Read the [pyparsing documentation](https://github.com/pyparsing/pyparsing/#readme) for more

### The `Whitespace` Context

The `mo_parsing.whitespaces.CURRENT` is used during parser creation: It is effectively defines what "whitespace" to skip during parsing, with additional features to simplify the language definition.  You declare "standard" `Whitespace` like so:

    with Whitespace() as whitespace:
        # PUT YOUR LANGUAGE DEFINITION HERE (space, tab and CR are "whitespace")

If you are declaring a large language, and you want to minimize indentation, and you are careful, you may also use this pattern:

    whitespace = Whitespace().use()
    # PUT YOUR LANGUAGE DEFINITION HERE
    whitespace.release()

The whitespace can be used to set global parsing parameters, like

* `set_whitespace()` - set the ignored characters (default: `"\t\n "`)
* `add_ignore()` - include whole patterns that are ignored (like comments)
* `set_literal()` - Set the definition for what `Literal()` means
* `set_keyword_chars()` - For default `Keyword()` (important for defining word boundary)

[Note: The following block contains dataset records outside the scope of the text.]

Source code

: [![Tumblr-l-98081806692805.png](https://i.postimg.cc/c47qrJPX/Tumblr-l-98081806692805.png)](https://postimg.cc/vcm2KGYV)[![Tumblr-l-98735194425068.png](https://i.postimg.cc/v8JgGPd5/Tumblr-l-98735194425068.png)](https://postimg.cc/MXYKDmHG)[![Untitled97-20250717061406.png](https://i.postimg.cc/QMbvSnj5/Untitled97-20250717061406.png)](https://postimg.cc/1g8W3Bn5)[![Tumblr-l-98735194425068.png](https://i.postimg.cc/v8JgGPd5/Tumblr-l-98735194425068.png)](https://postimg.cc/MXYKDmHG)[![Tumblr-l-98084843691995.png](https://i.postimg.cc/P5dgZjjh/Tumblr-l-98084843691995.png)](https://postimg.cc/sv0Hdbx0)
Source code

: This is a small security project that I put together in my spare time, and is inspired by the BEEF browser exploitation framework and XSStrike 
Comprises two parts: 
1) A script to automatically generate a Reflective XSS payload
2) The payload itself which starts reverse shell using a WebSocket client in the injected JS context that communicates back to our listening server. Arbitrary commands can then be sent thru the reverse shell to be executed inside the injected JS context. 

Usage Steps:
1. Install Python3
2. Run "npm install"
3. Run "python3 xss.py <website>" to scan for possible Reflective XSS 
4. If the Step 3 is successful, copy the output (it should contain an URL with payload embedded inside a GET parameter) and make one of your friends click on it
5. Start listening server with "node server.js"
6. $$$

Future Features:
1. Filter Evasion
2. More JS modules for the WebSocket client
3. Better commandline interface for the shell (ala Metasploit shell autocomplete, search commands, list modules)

### Navigating ParseResults

The results of parsing are in `ParseResults` and are in the form of an n-ary tree; with the children found in `ParseResults.tokens`.  Each `ParseResult.type` points to the `ParserElement` that made it.  In general, if you want to get fancy with post processing (or in a `parse_action`), you will be required to navigate the raw `tokens` to generate a final result

There are some convenience methods;  
* `__iter__()` - allows you to iterate through parse results in **depth first search**. Empty results are skipped, and `Group`ed results are treated as atoms (which can be further iterated if required) 
* `name` is a convenient property for `ParseResults.type.token_name`
* `__getitem__()` - allows you to jump into the parse tree to the given `name`. This is blocked by any names found inside `Group`ed results (because groups are considered atoms).      

### Parse Actions

Parse actions are methods that run after a ParserElement found a match. 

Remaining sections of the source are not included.